We kunnen genieten van een eindeloze stroom prachtige plaatjes van het heelal, maar de gelikte afbeeldingen die astronomen produceren zijn het resultaat van complexe beeldbewerking. Hoe echt zijn astronomische foto’s?

Toen begin deze maand de eerste beelden van ruimtetelescoop Euclid werden gepubliceerd, werd dat gretig door de media opgepikt. Niet de wetenschap zelf was nieuws, maar het feit dát er nieuwe plaatjes waren deed het publiek wereldwijd smullen. Astronomie lijkt daarmee een unieke positie te hebben in de wetenschap. De foto’s die astronomen maken staan op zichzelf, als ware het kunstwerken in een museum. De wetenschap achter die plaatjes komt later wel.
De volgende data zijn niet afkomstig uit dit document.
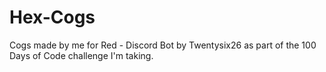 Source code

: # Hex-Cogs
Cogs made by me for Red - Discord Bot by Twentysix26 as part of the 100 Days of Code challenge I'm taking.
Als die plaatjes kunstwerken zijn, dan zijn de astronomen de artiesten. Met het licht dat ze uit de hemel opvangen maken ze de meest gelikte plaatjes. Maar ze zijn vaak het resultaat van een complex verwerkingsproces en niet zelden bevatten ze een zekere mate van ‘vrije keuzes’. In hoeverre kun je de adembenemende gasnevels, de oogstrelende supernova-resten en ontzagwekkende zwarte gaten ‘echt’ noemen?

Van grijze vlek naar kleurplaat

Allereerst die kleuren. In 1990 werd ruimtetelescoop Hubble gelanceerd en na een reparatie in de ruimte begon deze het ene na het andere magnifieke plaatje te produceren. Misschien is het bekendst wel die van de Pilaren der Creatie. Op een foto uit 1995 zien we niet alleen drie imposante gaszuilen in tot dan toe ongekend detail, ook de rijkheid aan kleuren valt op. De schimmige okerkleurige pilaren steken af tegen een achtergrond van cyaan. Enkele felroze sterren volmaken het tafereel, als kersen op de taart.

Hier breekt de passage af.